-------- Data for review

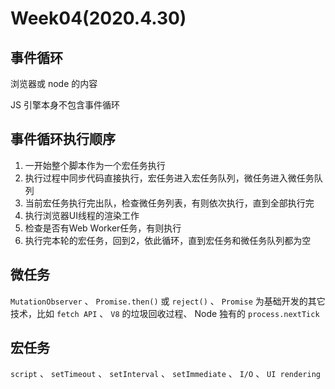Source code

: # Week04(2020.4.30)

## 事件循环

浏览器或 node 的内容

JS 引擎本身不包含事件循环


## 事件循环执行顺序

1. 一开始整个脚本作为一个宏任务执行
2. 执行过程中同步代码直接执行，宏任务进入宏任务队列，微任务进入微任务队列
3. 当前宏任务执行完出队，检查微任务列表，有则依次执行，直到全部执行完
4. 执行浏览器UI线程的渲染工作
5. 检查是否有Web Worker任务，有则执行
6. 执行完本轮的宏任务，回到2，依此循环，直到宏任务和微任务队列都为空


## 微任务

`MutationObserver` 、 `Promise.then()` 或 `reject()` 、 `Promise` 为基础开发的其它技术，比如 `fetch API` 、 `V8` 的垃圾回收过程、 Node 独有的 `process.nextTick`


## 宏任务

`script` 、 `setTimeout` 、 `setInterval` 、 `setImmediate` 、 `I/O` 、 `UI rendering`





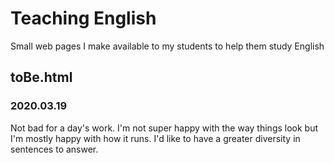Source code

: # Teaching English
Small web pages I make available to my students to help them study English

## toBe.html

### 2020.03.19

Not bad for a day's work. I'm not super happy with the way things look but I'm mostly happy with how it runs. I'd like to have a greater diversity in sentences to answer. 
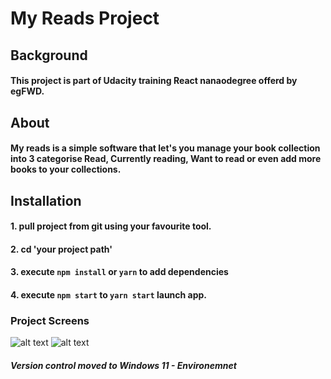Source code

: # My Reads Project

## Background
#### This project is part of Udacity training React nanaodegree offerd by egFWD.

## About
#### My reads is a simple software that let's you manage your book collection into 3 categorise Read, Currently reading, Want to read or even add more books to your collections.
#### 

## Installation
#### 1. **pull** project from git using your favourite tool.
#### 2. **cd** 'your project path'
#### 3. execute `npm install` or `yarn` to add dependencies
#### 4. execute `npm start` to `yarn start` launch app.

### Project Screens
![alt text](https://i.postimg.cc/0yJTr7Zg/Screenshot-257.png "Homepage")
![alt text](https://i.postimg.cc/fbc1fZ6B/Screenshot-258.png "Searchpage")

##### Version control moved to Windows 11 - Environemnet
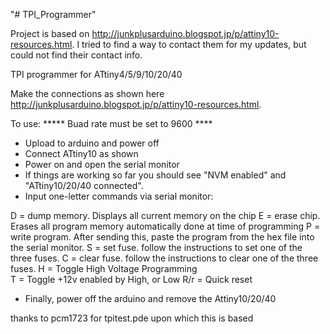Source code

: "# TPI_Programmer" 

Project is based on http://junkplusarduino.blogspot.jp/p/attiny10-resources.html. I tried to find a way to contact them for my updates, but could not find their contact info.

TPI programmer for ATtiny4/5/9/10/20/40

Make the connections as shown here http://junkplusarduino.blogspot.jp/p/attiny10-resources.html.

To use:
***** Buad rate must be set to 9600 ****
- Upload to arduino and power off
- Connect ATtiny10 as shown
- Power on and open the serial monitor
- If things are working so far you should
  see "NVM enabled" and "ATtiny10/20/40 connected".
- Input one-letter commands via serial monitor:

D = dump memory. Displays all current memory on the chip
E = erase chip. Erases all program memory automatically done at time of programming
P = write program. After sending this, paste the program from the hex file into the serial monitor.
S = set fuse. follow the instructions to set one of the three fuses.
C = clear fuse. follow the instructions to clear one of the three fuses.
H = Toggle High Voltage Programming  
T = Toggle +12v enabled by High, or Low
R/r = Quick reset

- Finally, power off the arduino and remove the Attiny10/20/40
                                                                                      
thanks to pcm1723 for tpitest.pde upon which this is based                                 
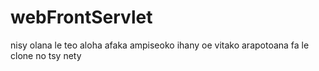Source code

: # webFrontServlet
nisy olana le teo aloha afaka ampiseoko ihany oe vitako arapotoana fa le clone no tsy nety 
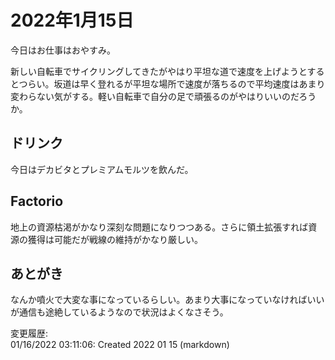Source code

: # 2022年1月15日

今日はお仕事はおやすみ。

新しい自転車でサイクリングしてきたがやはり平坦な道で速度を上げようとするとつらい。坂道は早く登れるが平坦な場所で速度が落ちるので平均速度はあまり変わらない気がする。軽い自転車で自分の足で頑張るのがやはりいいのだろうか。

## ドリンク

今日はデカビタとプレミアムモルツを飲んだ。

## Factorio

地上の資源枯渇がかなり深刻な問題になりつつある。さらに領土拡張すれば資源の獲得は可能だが戦線の維持がかなり厳しい。

## あとがき

なんか噴火で大変な事になっているらしい。あまり大事になっていなければいいが通信も途絶しているようなので状況はよくなさそう。

変更履歴:  
01/16/2022 03:11:06: Created 2022 01 15 (markdown)  
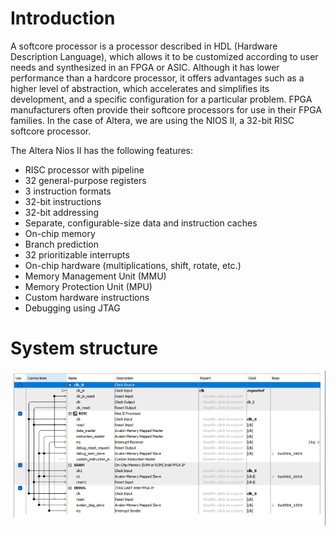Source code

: # Introduction

A softcore processor is a processor described in HDL (Hardware Description Language), which allows it to be customized according to user needs and synthesized in an FPGA or ASIC. Although it has lower performance than a hardcore processor, it offers advantages such as a higher level of abstraction, which accelerates and simplifies its development, and a specific configuration for a particular problem. FPGA manufacturers often provide their softcore processors for use in their FPGA families. In the case of Altera, we are using the NIOS II, a 32-bit RISC softcore processor.

The Altera Nios II has the following features:

 - RISC processor with pipeline
 - 32 general-purpose registers
 - 3 instruction formats
 - 32-bit instructions
 - 32-bit addressing
 - Separate, configurable-size data and instruction caches
 - On-chip memory
 - Branch prediction
 - 32 prioritizable interrupts
 - On-chip hardware (multiplications, shift, rotate, etc.)
 - Memory Management Unit (MMU)
 - Memory Protection Unit (MPU)
 - Custom hardware instructions
 - Debugging using JTAG


# System structure
![Description](images/nios2.png)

----------------

#### [Task]
Each line from the beginning of the entries up to and including the one containing "#### 1. **pull**" must be restated exactly. Pictures are to be left out.

#### [Solution to this problem]
Source code

: # Week04(2020.4.30)

## 事件循环

浏览器或 node 的内容

JS 引擎本身不包含事件循环


## 事件循环执行顺序

1. 一开始整个脚本作为一个宏任务执行
2. 执行过程中同步代码直接执行，宏任务进入宏任务队列，微任务进入微任务队列
3. 当前宏任务执行完出队，检查微任务列表，有则依次执行，直到全部执行完
4. 执行浏览器UI线程的渲染工作
5. 检查是否有Web Worker任务，有则执行
6. 执行完本轮的宏任务，回到2，依此循环，直到宏任务和微任务队列都为空


## 微任务

`MutationObserver` 、 `Promise.then()` 或 `reject()` 、 `Promise` 为基础开发的其它技术，比如 `fetch API` 、 `V8` 的垃圾回收过程、 Node 独有的 `process.nextTick`


## 宏任务

`script` 、 `setTimeout` 、 `setInterval` 、 `setImmediate` 、 `I/O` 、 `UI rendering`





Source code

: # Teaching English
Small web pages I make available to my students to help them study English

## toBe.html

### 2020.03.19

Not bad for a day's work. I'm not super happy with the way things look but I'm mostly happy with how it runs. I'd like to have a greater diversity in sentences to answer. 
Source code

: # My Reads Project

## Background
#### This project is part of Udacity training React nanaodegree offerd by egFWD.

## About
#### My reads is a simple software that let's you manage your book collection into 3 categorise Read, Currently reading, Want to read or even add more books to your collections.
#### 

## Installation
#### 1. **pull** project from git using your favourite tool.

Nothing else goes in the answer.